- Given entries:
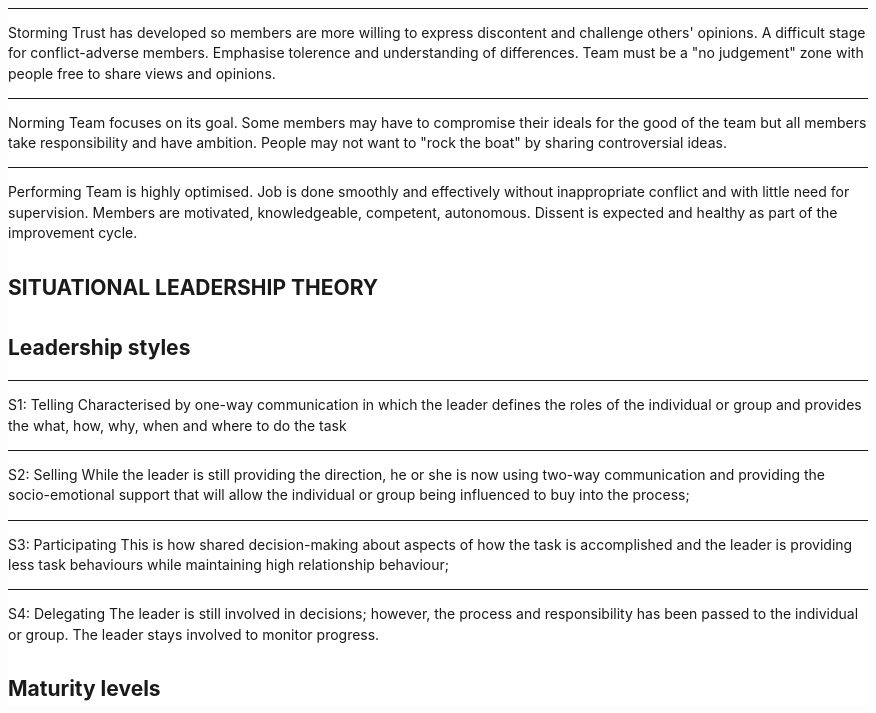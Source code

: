 ***
Storming
Trust has developed so members are more willing to express discontent and
challenge others' opinions. A difficult stage for conflict-adverse members.
Emphasise tolerence and understanding of differences. Team must be a "no
judgement" zone with people free to share views and opinions.

***
Norming
Team focuses on its goal. Some members may have to compromise their
ideals for the good of the team but all members take responsibility and have
ambition. People may not want to "rock the boat" by sharing controversial
ideas.

***
Performing
Team is highly optimised. Job is done smoothly and effectively
without inappropriate conflict and with little need for supervision. Members
are motivated, knowledgeable, competent, autonomous. Dissent is expected and
healthy as part of the improvement cycle.

SITUATIONAL LEADERSHIP THEORY
-----------------------------
## Leadership styles

***
S1: Telling
Characterised by one-way communication in which the leader defines the roles of
the individual or group and provides the what, how, why, when and where to do
the task

***
S2: Selling
While the leader is still providing the direction, he or she is now using
two-way communication and providing the socio-emotional support that will
allow the individual or group being influenced to buy into the process;

***
S3: Participating
This is how shared decision-making about aspects of how the task is
accomplished and the leader is providing less task behaviours while maintaining
high relationship behaviour;

***
S4: Delegating
The leader is still involved in decisions; however, the process and
responsibility has been passed to the individual or group. The leader stays
involved to monitor progress.

## Maturity levels
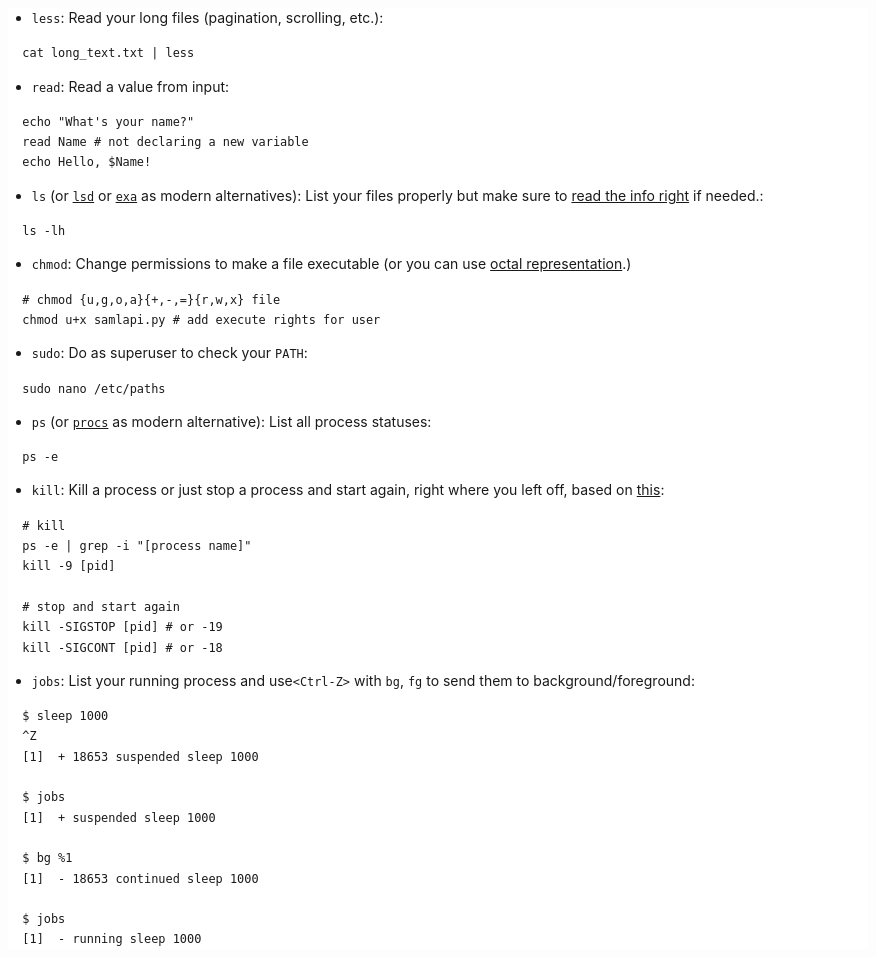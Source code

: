 - `less`: Read your long files (pagination, scrolling, etc.):
```shell
  cat long_text.txt | less
```

- `read`: Read a value from input:
```shell
  echo "What's your name?"
  read Name # not declaring a new variable
  echo Hello, $Name!
```

- `ls` (or [`lsd`](https://github.com/Peltoche/lsd) or [`exa`](https://the.exa.website/) as modern alternatives): List your files properly but make sure to [read the info right](https://talks.mareksuppa.com/teaching/2022/unix-summer-of-cli/07-attrs-find-xargs/images/perms1.png) if needed.:
```shell
  ls -lh
```

- `chmod`: Change permissions to make a file executable (or you can use [octal representation](https://talks.mareksuppa.com/teaching/2022/unix-summer-of-cli/07-attrs-find-xargs/images/permissions.png).)
```shell
  # chmod {u,g,o,a}{+,-,=}{r,w,x} file
  chmod u+x samlapi.py # add execute rights for user
```

- `sudo`: Do as superuser to check your `PATH`:
```shell
  sudo nano /etc/paths
```

- `ps` (or [`procs`](https://github.com/dalance/procs) as modern alternative): List all process statuses:
```shell
  ps -e
```

- `kill`: Kill a process or just stop a process and start again, right where you left off, based on [this](https://major.io/2009/06/15/two-great-signals-sigstop-and-sigcont/):
```shell
  # kill
  ps -e | grep -i "[process name]"
  kill -9 [pid]

  # stop and start again
  kill -SIGSTOP [pid] # or -19
  kill -SIGCONT [pid] # or -18
```

- `jobs`: List your running process and use`<Ctrl-Z>` with `bg`, `fg` to send them to background/foreground:
```shell
  $ sleep 1000
  ^Z
  [1]  + 18653 suspended sleep 1000

  $ jobs
  [1]  + suspended sleep 1000

  $ bg %1
  [1]  - 18653 continued sleep 1000

  $ jobs
  [1]  - running sleep 1000
```
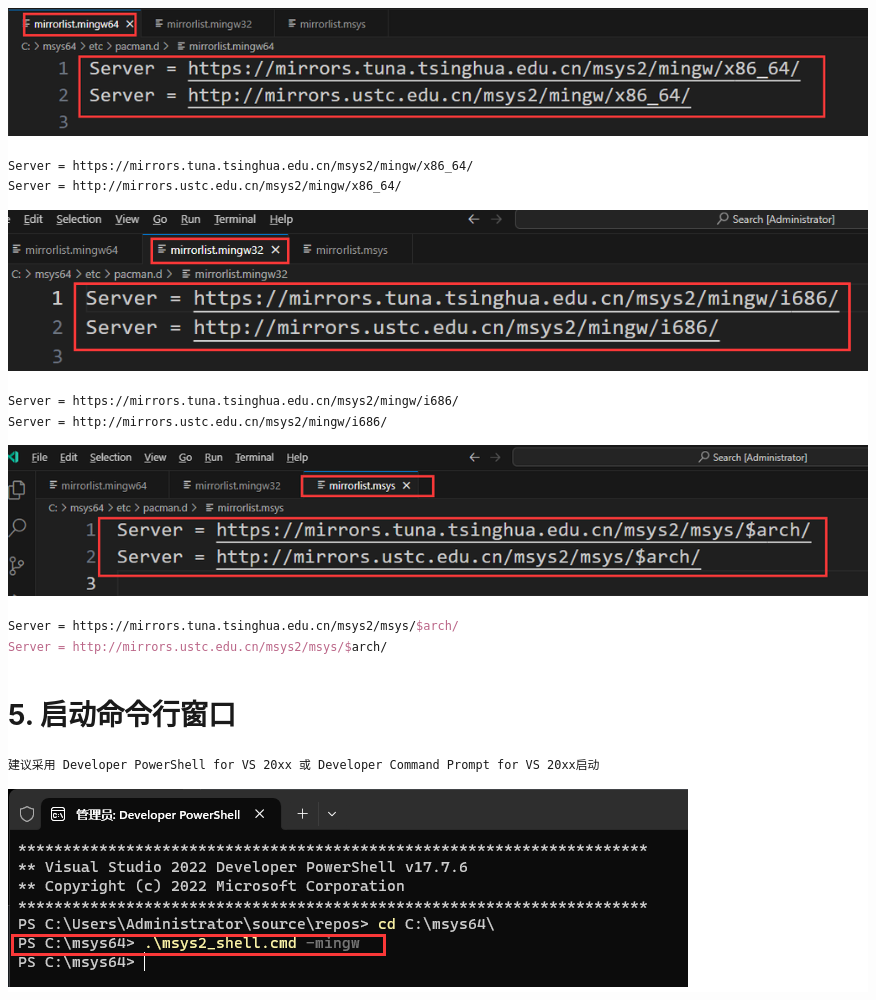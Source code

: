 <img src="assets/image-20231219172001098.png" alt="image-20231219172001098" />

```tex
Server = https://mirrors.tuna.tsinghua.edu.cn/msys2/mingw/x86_64/
Server = http://mirrors.ustc.edu.cn/msys2/mingw/x86_64/
```

<img src="assets/image-20231219172027114.png" alt="image-20231219172027114" /> 

```
Server = https://mirrors.tuna.tsinghua.edu.cn/msys2/mingw/i686/
Server = http://mirrors.ustc.edu.cn/msys2/mingw/i686/
```

<img src="assets/image-20231219172159578.png" alt="image-20231219172159578" /> 

```tex
Server = https://mirrors.tuna.tsinghua.edu.cn/msys2/msys/$arch/
Server = http://mirrors.ustc.edu.cn/msys2/msys/$arch/
```

# 5. 启动命令⾏窗⼝

```tex
建议采用 Developer PowerShell for VS 20xx 或 Developer Command Prompt for VS 20xx启动
```

<img src="assets/image-20231219173921916.png" alt="image-20231219173921916" />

- Task brief: Set down every entry above without alteration, but print no images.

- Output of the task:
Source code

: ***
Storming
Trust has developed so members are more willing to express discontent and
challenge others' opinions. A difficult stage for conflict-adverse members.
Emphasise tolerence and understanding of differences. Team must be a "no
judgement" zone with people free to share views and opinions.

***
Norming
Team focuses on its goal. Some members may have to compromise their
ideals for the good of the team but all members take responsibility and have
ambition. People may not want to "rock the boat" by sharing controversial
ideas.

***
Performing
Team is highly optimised. Job is done smoothly and effectively
without inappropriate conflict and with little need for supervision. Members
are motivated, knowledgeable, competent, autonomous. Dissent is expected and
healthy as part of the improvement cycle.

SITUATIONAL LEADERSHIP THEORY
-----------------------------
## Leadership styles

***
S1: Telling
Characterised by one-way communication in which the leader defines the roles of
the individual or group and provides the what, how, why, when and where to do
the task

***
S2: Selling
While the leader is still providing the direction, he or she is now using
two-way communication and providing the socio-emotional support that will
allow the individual or group being influenced to buy into the process;

***
S3: Participating
This is how shared decision-making about aspects of how the task is
accomplished and the leader is providing less task behaviours while maintaining
high relationship behaviour;

***
S4: Delegating
The leader is still involved in decisions; however, the process and
responsibility has been passed to the individual or group. The leader stays
involved to monitor progress.

## Maturity levels
Source code

: - `less`: Read your long files (pagination, scrolling, etc.):
```shell
  cat long_text.txt | less
```

- `read`: Read a value from input:
```shell
  echo "What's your name?"
  read Name # not declaring a new variable
  echo Hello, $Name!
```

- `ls` (or [`lsd`](https://github.com/Peltoche/lsd) or [`exa`](https://the.exa.website/) as modern alternatives): List your files properly but make sure to [read the info right](https://talks.mareksuppa.com/teaching/2022/unix-summer-of-cli/07-attrs-find-xargs/images/perms1.png) if needed.:
```shell
  ls -lh
```

- `chmod`: Change permissions to make a file executable (or you can use [octal representation](https://talks.mareksuppa.com/teaching/2022/unix-summer-of-cli/07-attrs-find-xargs/images/permissions.png).)
```shell
  # chmod {u,g,o,a}{+,-,=}{r,w,x} file
  chmod u+x samlapi.py # add execute rights for user
```

- `sudo`: Do as superuser to check your `PATH`:
```shell
  sudo nano /etc/paths
```

- `ps` (or [`procs`](https://github.com/dalance/procs) as modern alternative): List all process statuses:
```shell
  ps -e
```

- `kill`: Kill a process or just stop a process and start again, right where you left off, based on [this](https://major.io/2009/06/15/two-great-signals-sigstop-and-sigcont/):
```shell
  # kill
  ps -e | grep -i "[process name]"
  kill -9 [pid]

  # stop and start again
  kill -SIGSTOP [pid] # or -19
  kill -SIGCONT [pid] # or -18
```

- `jobs`: List your running process and use`<Ctrl-Z>` with `bg`, `fg` to send them to background/foreground:
```shell
  $ sleep 1000
  ^Z
  [1]  + 18653 suspended sleep 1000

  $ jobs
  [1]  + suspended sleep 1000

  $ bg %1
  [1]  - 18653 continued sleep 1000

  $ jobs
  [1]  - running sleep 1000
```
Source code

: <img src="assets/image-20231219172001098.png" alt="image-20231219172001098" />

```tex
Server = https://mirrors.tuna.tsinghua.edu.cn/msys2/mingw/x86_64/
Server = http://mirrors.ustc.edu.cn/msys2/mingw/x86_64/
```

<img src="assets/image-20231219172027114.png" alt="image-20231219172027114" /> 

```
Server = https://mirrors.tuna.tsinghua.edu.cn/msys2/mingw/i686/
Server = http://mirrors.ustc.edu.cn/msys2/mingw/i686/
```

<img src="assets/image-20231219172159578.png" alt="image-20231219172159578" /> 

```tex
Server = https://mirrors.tuna.tsinghua.edu.cn/msys2/msys/$arch/
Server = http://mirrors.ustc.edu.cn/msys2/msys/$arch/
```

# 5. 启动命令⾏窗⼝

```tex
建议采用 Developer PowerShell for VS 20xx 或 Developer Command Prompt for VS 20xx启动
```

<img src="assets/image-20231219173921916.png" alt="image-20231219173921916" />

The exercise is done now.